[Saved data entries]
━━━━

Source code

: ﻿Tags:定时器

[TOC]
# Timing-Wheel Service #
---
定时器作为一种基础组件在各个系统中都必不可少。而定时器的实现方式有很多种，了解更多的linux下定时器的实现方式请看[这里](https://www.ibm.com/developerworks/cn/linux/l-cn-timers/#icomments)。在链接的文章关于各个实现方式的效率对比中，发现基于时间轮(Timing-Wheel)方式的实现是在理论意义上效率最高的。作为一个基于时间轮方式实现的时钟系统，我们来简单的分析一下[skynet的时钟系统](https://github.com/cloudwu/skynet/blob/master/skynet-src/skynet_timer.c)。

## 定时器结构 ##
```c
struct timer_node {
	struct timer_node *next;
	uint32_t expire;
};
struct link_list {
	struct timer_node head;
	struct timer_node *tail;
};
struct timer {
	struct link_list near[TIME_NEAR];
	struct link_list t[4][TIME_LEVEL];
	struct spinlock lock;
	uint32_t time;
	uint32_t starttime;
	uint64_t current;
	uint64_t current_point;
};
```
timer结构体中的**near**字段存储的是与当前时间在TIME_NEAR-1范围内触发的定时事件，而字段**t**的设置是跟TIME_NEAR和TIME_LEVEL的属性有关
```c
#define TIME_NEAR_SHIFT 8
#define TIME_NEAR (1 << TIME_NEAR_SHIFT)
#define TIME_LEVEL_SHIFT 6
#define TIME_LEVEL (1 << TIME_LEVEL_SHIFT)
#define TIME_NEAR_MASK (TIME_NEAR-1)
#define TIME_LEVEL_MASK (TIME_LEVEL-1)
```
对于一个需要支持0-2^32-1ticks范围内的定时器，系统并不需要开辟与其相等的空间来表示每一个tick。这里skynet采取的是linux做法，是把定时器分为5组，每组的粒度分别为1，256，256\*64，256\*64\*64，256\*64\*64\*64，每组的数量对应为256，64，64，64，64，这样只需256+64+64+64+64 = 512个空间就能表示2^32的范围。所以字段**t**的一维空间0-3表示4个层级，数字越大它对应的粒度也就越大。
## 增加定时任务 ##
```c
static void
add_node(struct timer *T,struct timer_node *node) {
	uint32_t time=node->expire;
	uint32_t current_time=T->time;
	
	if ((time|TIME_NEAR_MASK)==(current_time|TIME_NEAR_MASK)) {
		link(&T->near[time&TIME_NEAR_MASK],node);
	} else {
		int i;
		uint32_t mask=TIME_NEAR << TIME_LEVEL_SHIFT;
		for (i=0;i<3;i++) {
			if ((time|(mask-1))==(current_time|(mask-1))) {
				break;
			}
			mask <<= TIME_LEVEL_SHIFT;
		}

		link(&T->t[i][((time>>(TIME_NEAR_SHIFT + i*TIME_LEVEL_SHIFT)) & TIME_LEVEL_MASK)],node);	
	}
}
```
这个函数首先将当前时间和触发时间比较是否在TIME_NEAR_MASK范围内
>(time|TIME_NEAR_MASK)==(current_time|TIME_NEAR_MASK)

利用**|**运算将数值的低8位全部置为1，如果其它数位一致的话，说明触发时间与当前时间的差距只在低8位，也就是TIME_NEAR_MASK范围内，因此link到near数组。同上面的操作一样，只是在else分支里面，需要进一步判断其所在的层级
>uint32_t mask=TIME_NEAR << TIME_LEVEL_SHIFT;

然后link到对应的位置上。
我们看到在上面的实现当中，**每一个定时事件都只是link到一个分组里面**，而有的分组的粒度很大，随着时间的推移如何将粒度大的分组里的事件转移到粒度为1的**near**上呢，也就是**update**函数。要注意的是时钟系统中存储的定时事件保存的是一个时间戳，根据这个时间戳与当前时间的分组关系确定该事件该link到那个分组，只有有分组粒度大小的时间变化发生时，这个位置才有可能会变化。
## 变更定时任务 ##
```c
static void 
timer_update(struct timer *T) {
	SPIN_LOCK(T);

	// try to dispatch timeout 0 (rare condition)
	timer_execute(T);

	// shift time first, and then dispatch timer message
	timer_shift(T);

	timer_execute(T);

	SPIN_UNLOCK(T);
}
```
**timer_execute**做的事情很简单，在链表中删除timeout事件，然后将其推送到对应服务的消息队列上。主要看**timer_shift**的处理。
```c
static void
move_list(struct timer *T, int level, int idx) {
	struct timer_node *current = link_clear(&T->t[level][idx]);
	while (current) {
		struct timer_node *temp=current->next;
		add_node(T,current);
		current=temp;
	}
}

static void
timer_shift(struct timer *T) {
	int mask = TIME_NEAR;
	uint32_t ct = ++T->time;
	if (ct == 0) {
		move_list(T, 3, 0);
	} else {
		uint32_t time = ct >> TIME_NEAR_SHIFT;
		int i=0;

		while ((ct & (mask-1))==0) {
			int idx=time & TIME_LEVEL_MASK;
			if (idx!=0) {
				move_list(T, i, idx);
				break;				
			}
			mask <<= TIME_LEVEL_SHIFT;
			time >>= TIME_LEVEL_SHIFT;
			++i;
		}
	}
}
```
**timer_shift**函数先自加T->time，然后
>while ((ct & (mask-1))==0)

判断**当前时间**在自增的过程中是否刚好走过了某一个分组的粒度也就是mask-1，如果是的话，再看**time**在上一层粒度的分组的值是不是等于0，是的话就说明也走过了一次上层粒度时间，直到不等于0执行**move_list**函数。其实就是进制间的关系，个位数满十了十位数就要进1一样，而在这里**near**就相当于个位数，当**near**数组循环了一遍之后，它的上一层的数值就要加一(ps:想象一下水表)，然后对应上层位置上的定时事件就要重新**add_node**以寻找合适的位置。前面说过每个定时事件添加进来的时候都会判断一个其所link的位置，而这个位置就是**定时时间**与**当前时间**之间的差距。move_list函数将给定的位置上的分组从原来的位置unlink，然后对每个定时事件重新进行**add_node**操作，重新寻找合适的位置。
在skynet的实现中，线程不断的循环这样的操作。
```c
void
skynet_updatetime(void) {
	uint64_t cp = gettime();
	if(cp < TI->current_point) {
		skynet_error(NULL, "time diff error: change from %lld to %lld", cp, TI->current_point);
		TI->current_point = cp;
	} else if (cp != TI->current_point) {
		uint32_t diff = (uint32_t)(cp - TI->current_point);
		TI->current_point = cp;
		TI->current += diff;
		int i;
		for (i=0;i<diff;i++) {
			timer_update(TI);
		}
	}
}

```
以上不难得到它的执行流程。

━━━━

_WHAT THE TASK ASKS_: Line by line, retype the data exactly as written.

_TASK OUTPUT_:
Source code

: ﻿Tags:定时器

[TOC]
# Timing-Wheel Service #
---
定时器作为一种基础组件在各个系统中都必不可少。而定时器的实现方式有很多种，了解更多的linux下定时器的实现方式请看[这里](https://www.ibm.com/developerworks/cn/linux/l-cn-timers/#icomments)。在链接的文章关于各个实现方式的效率对比中，发现基于时间轮(Timing-Wheel)方式的实现是在理论意义上效率最高的。作为一个基于时间轮方式实现的时钟系统，我们来简单的分析一下[skynet的时钟系统](https://github.com/cloudwu/skynet/blob/master/skynet-src/skynet_timer.c)。

## 定时器结构 ##
```c
struct timer_node {
	struct timer_node *next;
	uint32_t expire;
};
struct link_list {
	struct timer_node head;
	struct timer_node *tail;
};
struct timer {
	struct link_list near[TIME_NEAR];
	struct link_list t[4][TIME_LEVEL];
	struct spinlock lock;
	uint32_t time;
	uint32_t starttime;
	uint64_t current;
	uint64_t current_point;
};
```
timer结构体中的**near**字段存储的是与当前时间在TIME_NEAR-1范围内触发的定时事件，而字段**t**的设置是跟TIME_NEAR和TIME_LEVEL的属性有关
```c
#define TIME_NEAR_SHIFT 8
#define TIME_NEAR (1 << TIME_NEAR_SHIFT)
#define TIME_LEVEL_SHIFT 6
#define TIME_LEVEL (1 << TIME_LEVEL_SHIFT)
#define TIME_NEAR_MASK (TIME_NEAR-1)
#define TIME_LEVEL_MASK (TIME_LEVEL-1)
```
对于一个需要支持0-2^32-1ticks范围内的定时器，系统并不需要开辟与其相等的空间来表示每一个tick。这里skynet采取的是linux做法，是把定时器分为5组，每组的粒度分别为1，256，256\*64，256\*64\*64，256\*64\*64\*64，每组的数量对应为256，64，64，64，64，这样只需256+64+64+64+64 = 512个空间就能表示2^32的范围。所以字段**t**的一维空间0-3表示4个层级，数字越大它对应的粒度也就越大。
## 增加定时任务 ##
```c
static void
add_node(struct timer *T,struct timer_node *node) {
	uint32_t time=node->expire;
	uint32_t current_time=T->time;
	
	if ((time|TIME_NEAR_MASK)==(current_time|TIME_NEAR_MASK)) {
		link(&T->near[time&TIME_NEAR_MASK],node);
	} else {
		int i;
		uint32_t mask=TIME_NEAR << TIME_LEVEL_SHIFT;
		for (i=0;i<3;i++) {
			if ((time|(mask-1))==(current_time|(mask-1))) {
				break;
			}
			mask <<= TIME_LEVEL_SHIFT;
		}

		link(&T->t[i][((time>>(TIME_NEAR_SHIFT + i*TIME_LEVEL_SHIFT)) & TIME_LEVEL_MASK)],node);	
	}
}
```
这个函数首先将当前时间和触发时间比较是否在TIME_NEAR_MASK范围内
>(time|TIME_NEAR_MASK)==(current_time|TIME_NEAR_MASK)

利用**|**运算将数值的低8位全部置为1，如果其它数位一致的话，说明触发时间与当前时间的差距只在低8位，也就是TIME_NEAR_MASK范围内，因此link到near数组。同上面的操作一样，只是在else分支里面，需要进一步判断其所在的层级
>uint32_t mask=TIME_NEAR << TIME_LEVEL_SHIFT;

然后link到对应的位置上。
我们看到在上面的实现当中，**每一个定时事件都只是link到一个分组里面**，而有的分组的粒度很大，随着时间的推移如何将粒度大的分组里的事件转移到粒度为1的**near**上呢，也就是**update**函数。要注意的是时钟系统中存储的定时事件保存的是一个时间戳，根据这个时间戳与当前时间的分组关系确定该事件该link到那个分组，只有有分组粒度大小的时间变化发生时，这个位置才有可能会变化。
## 变更定时任务 ##
```c
static void 
timer_update(struct timer *T) {
	SPIN_LOCK(T);

	// try to dispatch timeout 0 (rare condition)
	timer_execute(T);

	// shift time first, and then dispatch timer message
	timer_shift(T);

	timer_execute(T);

	SPIN_UNLOCK(T);
}
```
**timer_execute**做的事情很简单，在链表中删除timeout事件，然后将其推送到对应服务的消息队列上。主要看**timer_shift**的处理。
```c
static void
move_list(struct timer *T, int level, int idx) {
	struct timer_node *current = link_clear(&T->t[level][idx]);
	while (current) {
		struct timer_node *temp=current->next;
		add_node(T,current);
		current=temp;
	}
}

static void
timer_shift(struct timer *T) {
	int mask = TIME_NEAR;
	uint32_t ct = ++T->time;
	if (ct == 0) {
		move_list(T, 3, 0);
	} else {
		uint32_t time = ct >> TIME_NEAR_SHIFT;
		int i=0;

		while ((ct & (mask-1))==0) {
			int idx=time & TIME_LEVEL_MASK;
			if (idx!=0) {
				move_list(T, i, idx);
				break;				
			}
			mask <<= TIME_LEVEL_SHIFT;
			time >>= TIME_LEVEL_SHIFT;
			++i;
		}
	}
}
```
**timer_shift**函数先自加T->time，然后
>while ((ct & (mask-1))==0)

判断**当前时间**在自增的过程中是否刚好走过了某一个分组的粒度也就是mask-1，如果是的话，再看**time**在上一层粒度的分组的值是不是等于0，是的话就说明也走过了一次上层粒度时间，直到不等于0执行**move_list**函数。其实就是进制间的关系，个位数满十了十位数就要进1一样，而在这里**near**就相当于个位数，当**near**数组循环了一遍之后，它的上一层的数值就要加一(ps:想象一下水表)，然后对应上层位置上的定时事件就要重新**add_node**以寻找合适的位置。前面说过每个定时事件添加进来的时候都会判断一个其所link的位置，而这个位置就是**定时时间**与**当前时间**之间的差距。move_list函数将给定的位置上的分组从原来的位置unlink，然后对每个定时事件重新进行**add_node**操作，重新寻找合适的位置。
在skynet的实现中，线程不断的循环这样的操作。
```c
void
skynet_updatetime(void) {
	uint64_t cp = gettime();
	if(cp < TI->current_point) {
		skynet_error(NULL, "time diff error: change from %lld to %lld", cp, TI->current_point);
		TI->current_point = cp;
	} else if (cp != TI->current_point) {
		uint32_t diff = (uint32_t)(cp - TI->current_point);
		TI->current_point = cp;
		TI->current += diff;
		int i;
		for (i=0;i<diff;i++) {
			timer_update(TI);
		}
	}
}

```
以上不难得到它的执行流程。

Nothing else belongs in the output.